Afera korupcyjna w Nadleśnictwie Kluczbork. Proces rusza od nowa [10 NAJWAŻNIEJSZYCH FAKTÓW]
2. Jak zawalił się korupcyjny układ
W 2017 roku, kiedy pokłócili się wspólnicy tego procederu. Przedsiębiorca Tomasz T. z Olesna zgłosił się do prokuratury i przyznał się, że przez lata dostawał zlecenia za łapówki w Nadleśnictwie Kluczbork.
Jak sprawdzili śledczy, w latach 2007-2016 firma Tomasza T. dostała aż 40 procent wszystkich zleceń Nadleśnictwa Kluczbork na remont dróg leśnych.
Tomasz T. zgłosił się do prokuratury, ponieważ Nadleśnictwo Kluczbork nałożyło na przedsiębiorcę z Olesna pół miliona złotych kary umownej za niedotrzymanie terminu budowy pensjonatu dla myśliwych „Krystyna”.
Ta inwestycja mu nie wyszła, ponieważ prowadził firmę drogową, a tu nagle miał zbudować luksusowy pensjonat leśny.

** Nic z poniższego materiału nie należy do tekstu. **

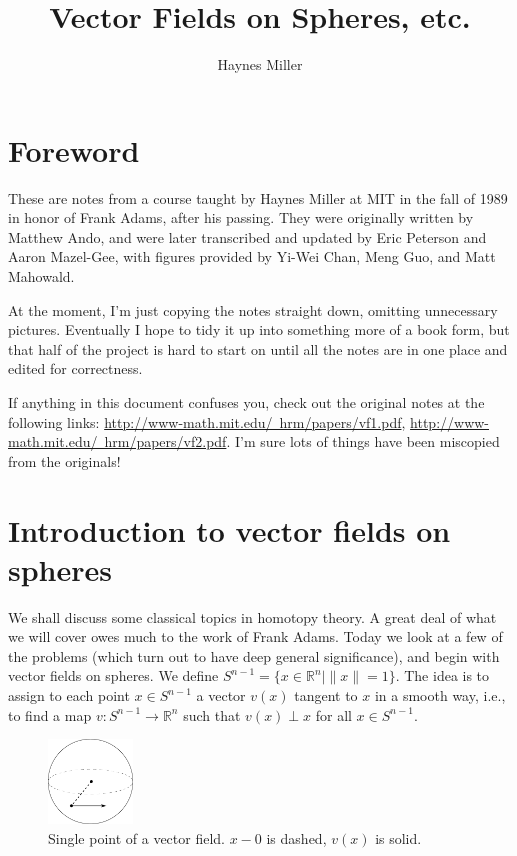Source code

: \documentclass{article}
\title{Vector Fields on Spheres, etc.}
\author{Haynes Miller}
\newcommand{\OutputFrontMatter}{}
\newcommand{\OutputForeword}{}
\newcommand{\OutputIntroductionToVectorFieldsOnSpheres}{}
\newcommand{\R}{\mathbb{R}}
\begin{document}
\ifx\OutputFrontMatter\undefined\else
\maketitle
\tableofcontents
\fi

\section{Foreword} %
\ifx\OutputForeword\undefined\else
These are notes from a course taught by Haynes Miller at MIT in the fall of 1989 in honor of Frank Adams, after his passing.  They were originally written by Matthew Ando, and were later transcribed and updated by Eric Peterson and Aaron Mazel-Gee, with figures provided by Yi-Wei Chan, Meng Guo, and Matt Mahowald.

At the moment, I'm just copying the notes straight down, omitting unnecessary pictures.  Eventually I hope to tidy it up into something more of a book form, but that half of the project is hard to start on until all the notes are in one place and edited for correctness.

If anything in this document confuses you, check out the original notes at the following links: \href{http://www-math.mit.edu/~hrm/papers/vf1.pdf}{http://www-math.mit.edu/~hrm/papers/vf1.pdf}, \href{http://www-math.mit.edu/~hrm/papers/vf2.pdf}{http://www-math.mit.edu/~hrm/papers/vf2.pdf}.  I'm sure lots of things have been miscopied from the originals!

\fi
\section{Introduction to vector fields on spheres} %
\ifx\OutputIntroductionToVectorFieldsOnSpheres\undefined\else

We shall discuss some classical topics in homotopy theory.  A great deal of what we will cover owes much to the work of Frank Adams.  Today we look at a few of the problems (which turn out to have deep general significance), and begin with vector fields on spheres.  We define $S^{n-1} = \{x \in \R^n \mid \|x\| = 1\}$.  The idea is to assign to each point $x \in S^{n-1}$ a vector $v(x)$ tangent to $x$ in a smooth way, i.e., to find a map $v: S^{n-1} \to \R^n$ such that $v(x) \perp x$ for all $x \in S^{n-1}$.

\begin{figure}
\centering\includegraphics[width=0.2\textwidth]{figures/fig1.pdf}
\caption{\small Single point of a vector field. $x - 0$ is dashed, $v(x)$ is solid.}
\end{figure}
\end{document}
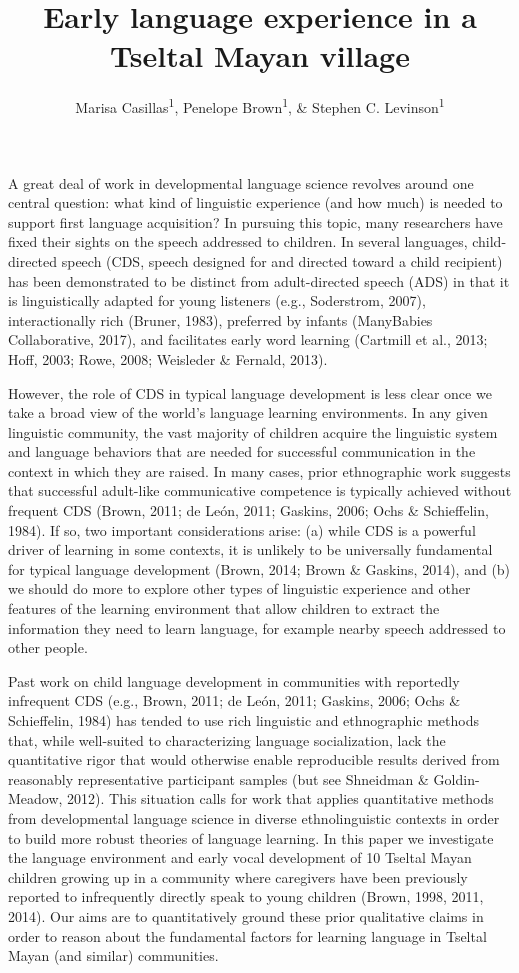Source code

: \documentclass[floatsintext,man]{apa6}
\title{Early language experience in a Tseltal Mayan village}
\author{Marisa Casillas\textsuperscript{1}, Penelope Brown\textsuperscript{1}, \& Stephen C. Levinson\textsuperscript{1}}
\affiliation{
    \vspace{0.5cm}
          \textsuperscript{1} Max Planck Institute for Psycholinguistics  }
\theoremstyle{definition}
\theoremstyle{definition}
\theoremstyle{definition}
\theoremstyle{remark}
\begin{document}
\maketitle

\setcounter{secnumdepth}{0}



A great deal of work in developmental language science revolves around
one central question: what kind of linguistic experience (and how much)
is needed to support first language acquisition? In pursuing this topic,
many researchers have fixed their sights on the speech addressed to
children. In several languages, child-directed speech (CDS, speech
designed for and directed toward a child recipient) has been
demonstrated to be distinct from adult-directed speech (ADS) in that it
is linguistically adapted for young listeners (e.g., Soderstrom, 2007),
interactionally rich (Bruner, 1983), preferred by infants (ManyBabies
Collaborative, 2017), and facilitates early word learning (Cartmill et
al., 2013; Hoff, 2003; Rowe, 2008; Weisleder \& Fernald, 2013).

However, the role of CDS in typical language development is less clear
once we take a broad view of the world's language learning environments.
In any given linguistic community, the vast majority of children acquire
the linguistic system and language behaviors that are needed for
successful communication in the context in which they are raised. In
many cases, prior ethnographic work suggests that successful adult-like
communicative competence is typically achieved without frequent CDS
(Brown, 2011; de León, 2011; Gaskins, 2006; Ochs \& Schieffelin, 1984).
If so, two important considerations arise: (a) while CDS is a powerful
driver of learning in some contexts, it is unlikely to be universally
fundamental for typical language development (Brown, 2014; Brown \&
Gaskins, 2014), and (b) we should do more to explore other types of
linguistic experience and other features of the learning environment
that allow children to extract the information they need to learn
language, for example nearby speech addressed to other people.

Past work on child language development in communities with reportedly
infrequent CDS (e.g., Brown, 2011; de León, 2011; Gaskins, 2006; Ochs \&
Schieffelin, 1984) has tended to use rich linguistic and ethnographic
methods that, while well-suited to characterizing language
socialization, lack the quantitative rigor that would otherwise enable
reproducible results derived from reasonably representative participant
samples (but see Shneidman \& Goldin-Meadow, 2012). This situation calls
for work that applies quantitative methods from developmental language
science in diverse ethnolinguistic contexts in order to build more
robust theories of language learning. In this paper we investigate the
language environment and early vocal development of 10 Tseltal Mayan
children growing up in a community where caregivers have been previously
reported to infrequently directly speak to young children (Brown, 1998,
2011, 2014). Our aims are to quantitatively ground these prior
qualitative claims in order to reason about the fundamental factors for
learning language in Tseltal Mayan (and similar) communities.
\end{document}
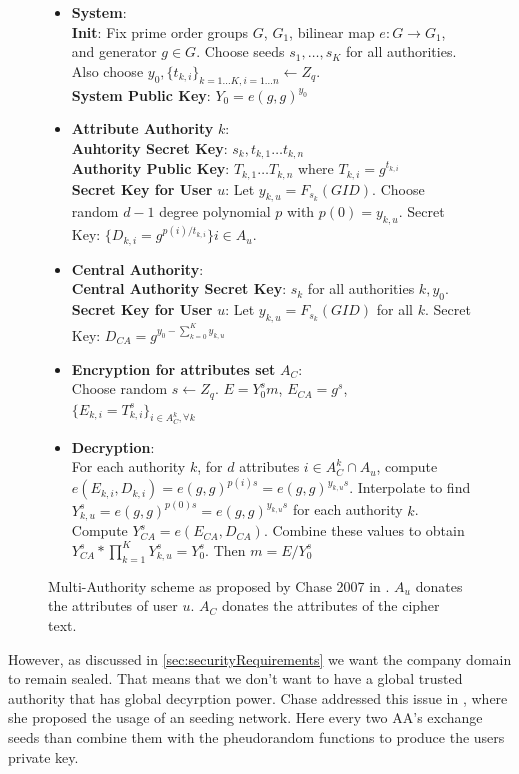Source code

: \documentclass[twocolumn]{article}
\begin{document}
\begin{figure}[!h]
\begin{itemize}
	\item \textbf{System}:\\
	\textbf{Init}: Fix prime order groups $G$, $G_1$, bilinear map $e: G \rightarrow G_1$, and generator $g \in G$. Choose seeds $s_1, \dots, s_K$ for all authorities. Also choose $y_0 , \{t_{k,i}\}_{k=1...K,i=1\dots n} \leftarrow Z_q$. \\
	\textbf{System Public Key}: $Y_0 = e(g, g)^{y_0}$
	\item \textbf{Attribute Authority} $k$: \\
	\textbf{Auhtority Secret Key}: $s_k, t_{k, 1} \dots t_{k,n} $ \\
	\textbf{Authority Public Key}: $ T_{k, 1} \dots T_{k, n}$ where $T_{k, i} = g^{t_{k,i}} $\\
	\textbf{Secret Key for User } $u$: Let $y_{k,u} = F_{s_k}(GID)$. Choose random $d - 1$ degree polynomial $p$ with $p(0) = y_{k,u}$. Secret Key: $\{D_{k,i} = g^{p(i)/t_{k,i}} \}i \in A_u $.
	\item \textbf{Central Authority}:\\
	\textbf{Central Authority Secret Key}: $s_k$ for all authorities $k, y_0$.  \\
	\textbf{Secret Key for User} $u$: Let $y_{k,u} = F_{s_k}(GID)$ for all $k$. Secret Key: $D_{CA} = g^{y_0 - \sum^K_{k=0} y_{k,u}}$
	\item \textbf{Encryption for attributes set } $A_C$: \\
	Choose random $s \leftarrow Z_q$. $E = Y_0^s m$, $E_{CA} = g^s$, $\{E_{k,i} = T^s_{k,i}\}_{i \in A^k_C, \forall k}$
	\item \textbf{Decryption}:\\
	For each authority $k$, for $d$ attributes $i \in A^k_C \cap A_u$, compute $e(E_{k,i}, D_{k,i}) = e(g,g)^{p(i)s} = e(g,g)^{y_{k,u}s}$.  Interpolate to find $Y^s_{k,u} = e(g, g)^{p(0)s} = e(g,g)^{y_{k,u}s}$ for each authority $k$. Compute $Y^s_{CA} = e(E_{CA} , D_{CA})$. Combine these values to obtain $Y^s_{CA} * \prod^K_{k=1} Y^s_{k,u} = Y^s_0$. Then $m = E/Y_0^s$
\end{itemize}
\caption{Multi-Authority scheme as proposed by Chase 2007 in \cite{chase2007multi}. $A_u$ donates the attributes of user $u$. $A_C$ donates the attributes of the cipher text.}
\label{fig:chase-multi-auth}
\end{figure}


However, as discussed in \ref{sec:securityRequirements} we want the company domain to remain sealed. That means that we don't want to have a global trusted authority that has global decyrption power. 
Chase addressed this issue in \cite{chase2009improving}, where she proposed the usage of an seeding network. Here every two AA's exchange seeds than combine them with the pheudorandom functions to produce the users private key. 
\end{document}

Po Tomaszu T. również inni przedsiębiorcy złożyli zeznania w prokuraturze. Wielu z nich zgłosiło się samych, kiedy policjanci z wydziału do walki z korupcją Komendy Wojewódzkiej Policji w Opolu ogłosili, że osoby wręczające łapówki, które dobrowolnie opowiedzą o wszystkich okolicznościach przestępstwa, unikną odpowiedzialności karnej.

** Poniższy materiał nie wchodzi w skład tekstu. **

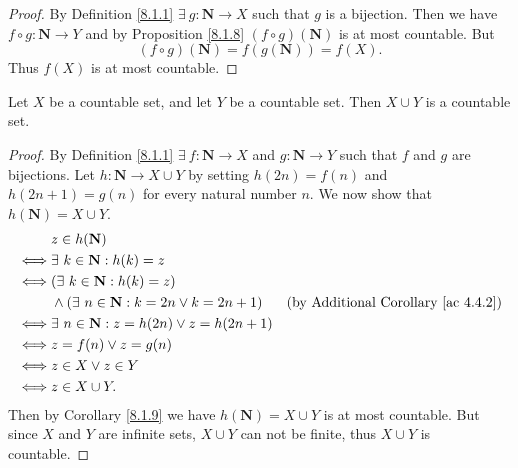 \begin{proof}
    By Definition \ref{8.1.1} \(\exists\ g : \mathbf{N} \to X\) such that \(g\) is a bijection.
    Then we have \(f \circ g : \mathbf{N} \to Y\) and by Proposition \ref{8.1.8} \((f \circ g)(\mathbf{N})\) is at most countable.
    But
    \[
        (f \circ g)(\mathbf{N}) = f(g(\mathbf{N})) = f(X).
    \]
    Thus \(f(X)\) is at most countable.
\end{proof}

\begin{proposition}\label{8.1.10}
    Let \(X\) be a countable set, and let \(Y\) be a countable set.
    Then \(X \cup Y\) is a countable set.
\end{proposition}

\begin{proof}
    By Definition \ref{8.1.1} \(\exists\ f : \mathbf{N} \to X\) and \(g : \mathbf{N} \to Y\) such that \(f\) and \(g\) are bijections.
    Let \(h : \mathbf{N} \to X \cup Y\) by setting \(h(2n) = f(n)\) and \(h(2n + 1) = g(n)\) for every natural number \(n\).
    We now show that \(h(\mathbf{N}) = X \cup Y\).
    \begin{align*}
             & z \in h(\mathbf{N})                                                                                          \\
        \iff & \exists\ k \in \mathbf{N} : h(k) = z                                                                         \\
        \iff & (\exists\ k \in \mathbf{N} : h(k) = z)                                                                       \\
             & \land (\exists\ n \in \mathbf{N} : k = 2n \lor k = 2n + 1) & \text{(by Additional Corollary \ref{ac 4.4.2})} \\
        \iff & \exists\ n \in \mathbf{N} : z = h(2n) \lor z = h(2n + 1)                                                     \\
        \iff & z = f(n) \lor z = g(n)                                                                                       \\
        \iff & z \in X \lor z \in Y                                                                                         \\
        \iff & z \in X \cup Y.
    \end{align*}
    Then by Corollary \ref{8.1.9} we have \(h(\mathbf{N}) = X \cup Y\) is at most countable.
    But since \(X\) and \(Y\) are infinite sets, \(X \cup Y\) can not be finite, thus \(X \cup Y\) is countable.
\end{proof}

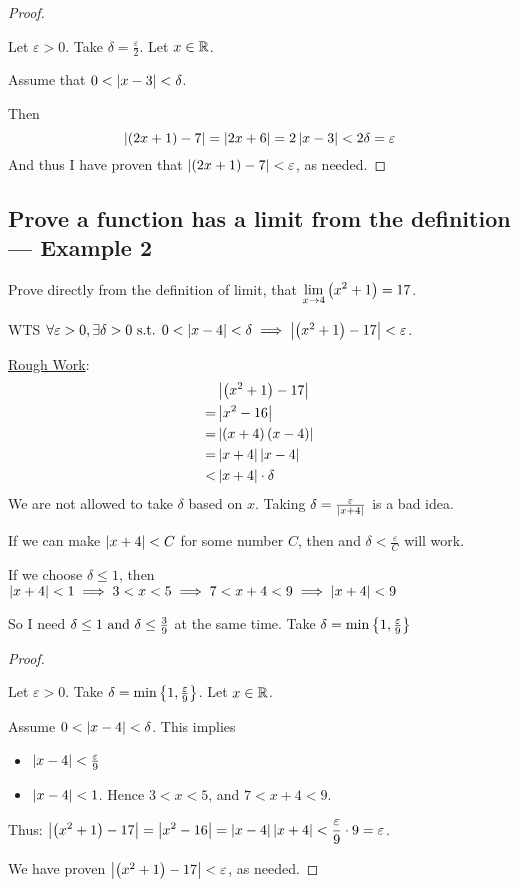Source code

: \begin{proof} \(\)

  Let \(\varepsilon > 0\). Take \(\delta = \frac{\varepsilon}{2}\). Let \(x \in \mathbb{R}\).

  Assume that \(0 < \left|x - 3\right| < \delta\).

  Then
  \[\left|\left(2x + 1\right) - 7\right| = \left|2x + 6\right| = 2 \left|x - 3\right| < 2 \delta = \varepsilon\]
  And thus I have proven that \(\left|\left(2x + 1\right) - 7\right| < \varepsilon\), as needed. \qedhere
\end{proof}

\subsection{Prove a function has a limit from the definition --- Example 2}

Prove directly from the definition of limit, that \(\displaystyle \lim_{x \to 4} \left(x^{2} + 1\right) = 17\).

WTS \(\forall \varepsilon > 0, \exists \delta > 0 \text{ s.t. } 0 < \left|x - 4\right| < \delta \implies \left|\left(x^{2} + 1\right) - 17\right| < \varepsilon\).

\underline{Rough Work}:
\begin{align*}
  &\left|\left(x^{2} + 1\right) - 17\right| \\
  =&\left|x^{2} - 16\right| \\
  =&\left|\left(x + 4\right) \left(x - 4\right)\right| \\
  =&\left|x + 4\right| \left|x - 4\right| \\
  <&\left|x + 4\right| \cdot \delta
\end{align*}
We are not allowed to take \(\delta\) based on \(x\). Taking \(\delta = \frac{\varepsilon}{\left|x + 4\right|}\) is a bad idea.

If we can make \(\left|x + 4\right| < C\) for some number \(C\), then and \(\delta < \frac{\varepsilon}{C}\) will work.

If we choose \(\delta \leq 1\), then \(\left|x + 4\right| < 1 \implies 3 < x < 5 \implies 7 < x + 4 < 9 \implies \left|x + 4\right| < 9\)

So I need \(\delta \leq 1 \text{ and } \delta \leq \frac{3}{9}\) at the same time. {\color{red}Take \(\delta = \min\left\{1, \frac{\varepsilon}{9}\right\}\)}

\begin{proof} \(\)

  Let \(\varepsilon > 0\). Take \(\delta = \min\left\{1, \frac{\varepsilon}{9}\right\}\). Let \(x \in \mathbb{R}\).

  Assume \(0 < \left|x - 4\right| < \delta\). This implies
  \begin{itemize}
    \item \(\left|x - 4\right| < \frac{\varepsilon}{9}\)
    \item \(\left|x - 4\right| < 1\). Hence \(3 < x < 5\), and \(7 < x + 4 < 9\).
  \end{itemize}

  Thus: \(\displaystyle \left|\left(x^{2} + 1\right) - 17\right| = \left|x^{2} - 16\right| = \left|x - 4\right| \left|x + 4\right| < \frac{\varepsilon}{9} \cdot 9 = \varepsilon\).

  We have proven \(\left|\left(x^{2} + 1\right) - 17\right| < \varepsilon\), as needed. \qedhere
\end{proof}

Zgodnie z prawem karze za korupcję nie podlega osoba wręczająca łapówkę, jeśli bierze ją osoba pełniąca funkcję publiczną, a sprawca zawiadomił o tym fakcie policję lub prokuraturę. To bardzo ważna zachęta, zwłaszcza że za przekupywanie urzędnika można trafić nawet na 8 lat do więzienia.